■ **TASK INSTRUCTIONS**: Copy each record exactly, word for word.

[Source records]
....

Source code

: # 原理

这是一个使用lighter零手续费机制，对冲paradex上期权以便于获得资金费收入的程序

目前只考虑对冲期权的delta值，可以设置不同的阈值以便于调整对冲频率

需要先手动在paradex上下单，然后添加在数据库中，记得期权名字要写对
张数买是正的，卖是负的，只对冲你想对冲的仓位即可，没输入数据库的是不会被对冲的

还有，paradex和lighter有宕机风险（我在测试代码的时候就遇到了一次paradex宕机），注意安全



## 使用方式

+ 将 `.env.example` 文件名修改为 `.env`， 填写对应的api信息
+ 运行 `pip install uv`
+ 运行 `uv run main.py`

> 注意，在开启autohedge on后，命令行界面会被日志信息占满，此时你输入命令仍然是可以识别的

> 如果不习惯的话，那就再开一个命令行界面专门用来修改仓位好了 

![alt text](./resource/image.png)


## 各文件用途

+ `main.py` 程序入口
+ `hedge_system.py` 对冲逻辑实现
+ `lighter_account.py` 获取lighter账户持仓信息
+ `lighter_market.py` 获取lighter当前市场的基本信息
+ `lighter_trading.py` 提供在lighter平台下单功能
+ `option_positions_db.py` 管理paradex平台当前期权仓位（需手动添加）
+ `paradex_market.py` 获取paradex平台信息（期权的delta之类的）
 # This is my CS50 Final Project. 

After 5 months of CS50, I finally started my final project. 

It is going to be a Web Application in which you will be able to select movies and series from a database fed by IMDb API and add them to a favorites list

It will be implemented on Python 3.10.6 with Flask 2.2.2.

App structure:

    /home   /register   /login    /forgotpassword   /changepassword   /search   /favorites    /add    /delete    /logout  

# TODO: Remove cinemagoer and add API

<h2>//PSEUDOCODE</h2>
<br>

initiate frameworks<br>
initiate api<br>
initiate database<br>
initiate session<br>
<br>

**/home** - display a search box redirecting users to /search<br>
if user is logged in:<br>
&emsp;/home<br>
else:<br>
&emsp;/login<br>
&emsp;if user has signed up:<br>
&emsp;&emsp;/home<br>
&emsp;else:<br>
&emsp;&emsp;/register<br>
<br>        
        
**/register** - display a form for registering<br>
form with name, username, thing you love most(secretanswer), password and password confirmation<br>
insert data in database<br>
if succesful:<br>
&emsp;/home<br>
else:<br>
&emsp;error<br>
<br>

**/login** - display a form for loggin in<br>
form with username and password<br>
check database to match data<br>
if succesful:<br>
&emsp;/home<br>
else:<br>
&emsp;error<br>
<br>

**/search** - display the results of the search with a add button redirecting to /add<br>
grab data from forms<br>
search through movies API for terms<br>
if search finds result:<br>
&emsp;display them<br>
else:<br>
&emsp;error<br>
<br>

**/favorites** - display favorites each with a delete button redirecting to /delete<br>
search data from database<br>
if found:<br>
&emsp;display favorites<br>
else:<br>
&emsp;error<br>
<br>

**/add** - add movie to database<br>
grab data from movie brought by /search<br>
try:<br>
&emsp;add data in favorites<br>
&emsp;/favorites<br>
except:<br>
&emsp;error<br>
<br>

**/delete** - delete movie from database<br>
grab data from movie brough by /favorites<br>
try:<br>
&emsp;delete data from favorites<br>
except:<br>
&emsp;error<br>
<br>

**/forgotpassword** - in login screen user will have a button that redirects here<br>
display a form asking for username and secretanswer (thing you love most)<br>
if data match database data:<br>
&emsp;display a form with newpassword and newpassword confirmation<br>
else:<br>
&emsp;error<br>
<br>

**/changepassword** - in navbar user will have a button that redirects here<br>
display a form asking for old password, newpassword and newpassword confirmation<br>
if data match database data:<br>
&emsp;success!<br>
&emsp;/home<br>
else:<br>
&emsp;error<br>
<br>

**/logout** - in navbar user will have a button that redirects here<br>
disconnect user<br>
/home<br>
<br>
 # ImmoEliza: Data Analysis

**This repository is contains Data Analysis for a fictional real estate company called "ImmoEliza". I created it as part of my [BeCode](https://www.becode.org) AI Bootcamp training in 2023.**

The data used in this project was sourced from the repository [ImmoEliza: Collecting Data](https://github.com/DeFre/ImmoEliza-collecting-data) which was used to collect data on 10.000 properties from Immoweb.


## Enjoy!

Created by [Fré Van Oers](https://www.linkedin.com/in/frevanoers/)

....

■ **RESULT OF THE EXERCISE**:
Source code

: # 原理

这是一个使用lighter零手续费机制，对冲paradex上期权以便于获得资金费收入的程序

目前只考虑对冲期权的delta值，可以设置不同的阈值以便于调整对冲频率

需要先手动在paradex上下单，然后添加在数据库中，记得期权名字要写对
张数买是正的，卖是负的，只对冲你想对冲的仓位即可，没输入数据库的是不会被对冲的

还有，paradex和lighter有宕机风险（我在测试代码的时候就遇到了一次paradex宕机），注意安全



## 使用方式

+ 将 `.env.example` 文件名修改为 `.env`， 填写对应的api信息
+ 运行 `pip install uv`
+ 运行 `uv run main.py`

> 注意，在开启autohedge on后，命令行界面会被日志信息占满，此时你输入命令仍然是可以识别的

> 如果不习惯的话，那就再开一个命令行界面专门用来修改仓位好了 

![alt text](./resource/image.png)


## 各文件用途

+ `main.py` 程序入口
+ `hedge_system.py` 对冲逻辑实现
+ `lighter_account.py` 获取lighter账户持仓信息
+ `lighter_market.py` 获取lighter当前市场的基本信息
+ `lighter_trading.py` 提供在lighter平台下单功能
+ `option_positions_db.py` 管理paradex平台当前期权仓位（需手动添加）
+ `paradex_market.py` 获取paradex平台信息（期权的delta之类的）
 # This is my CS50 Final Project. 

After 5 months of CS50, I finally started my final project. 

It is going to be a Web Application in which you will be able to select movies and series from a database fed by IMDb API and add them to a favorites list

It will be implemented on Python 3.10.6 with Flask 2.2.2.

App structure:

    /home   /register   /login    /forgotpassword   /changepassword   /search   /favorites    /add    /delete    /logout  

# TODO: Remove cinemagoer and add API

<h2>//PSEUDOCODE</h2>
<br>

initiate frameworks<br>
initiate api<br>
initiate database<br>
initiate session<br>
<br>

**/home** - display a search box redirecting users to /search<br>
if user is logged in:<br>
&emsp;/home<br>
else:<br>
&emsp;/login<br>
&emsp;if user has signed up:<br>
&emsp;&emsp;/home<br>
&emsp;else:<br>
&emsp;&emsp;/register<br>
<br>        
        
**/register** - display a form for registering<br>
form with name, username, thing you love most(secretanswer), password and password confirmation<br>
insert data in database<br>
if succesful:<br>
&emsp;/home<br>
else:<br>
&emsp;error<br>
<br>

**/login** - display a form for loggin in<br>
form with username and password<br>
check database to match data<br>
if succesful:<br>
&emsp;/home<br>
else:<br>
&emsp;error<br>
<br>

**/search** - display the results of the search with a add button redirecting to /add<br>
grab data from forms<br>
search through movies API for terms<br>
if search finds result:<br>
&emsp;display them<br>
else:<br>
&emsp;error<br>
<br>

**/favorites** - display favorites each with a delete button redirecting to /delete<br>
search data from database<br>
if found:<br>
&emsp;display favorites<br>
else:<br>
&emsp;error<br>
<br>

**/add** - add movie to database<br>
grab data from movie brought by /search<br>
try:<br>
&emsp;add data in favorites<br>
&emsp;/favorites<br>
except:<br>
&emsp;error<br>
<br>

**/delete** - delete movie from database<br>
grab data from movie brough by /favorites<br>
try:<br>
&emsp;delete data from favorites<br>
except:<br>
&emsp;error<br>
<br>

**/forgotpassword** - in login screen user will have a button that redirects here<br>
display a form asking for username and secretanswer (thing you love most)<br>
if data match database data:<br>
&emsp;display a form with newpassword and newpassword confirmation<br>
else:<br>
&emsp;error<br>
<br>

**/changepassword** - in navbar user will have a button that redirects here<br>
display a form asking for old password, newpassword and newpassword confirmation<br>
if data match database data:<br>
&emsp;success!<br>
&emsp;/home<br>
else:<br>
&emsp;error<br>
<br>

**/logout** - in navbar user will have a button that redirects here<br>
disconnect user<br>
/home<br>
<br>
 # ImmoEliza: Data Analysis

**This repository is contains Data Analysis for a fictional real estate company called "ImmoEliza". I created it as part of my [BeCode](https://www.becode.org) AI Bootcamp training in 2023.**

The data used in this project was sourced from the repository [ImmoEliza: Collecting Data](https://github.com/DeFre/ImmoEliza-collecting-data) which was used to collect data on 10.000 properties from Immoweb.


## Enjoy!

Created by [Fré Van Oers](https://www.linkedin.com/in/frevanoers/)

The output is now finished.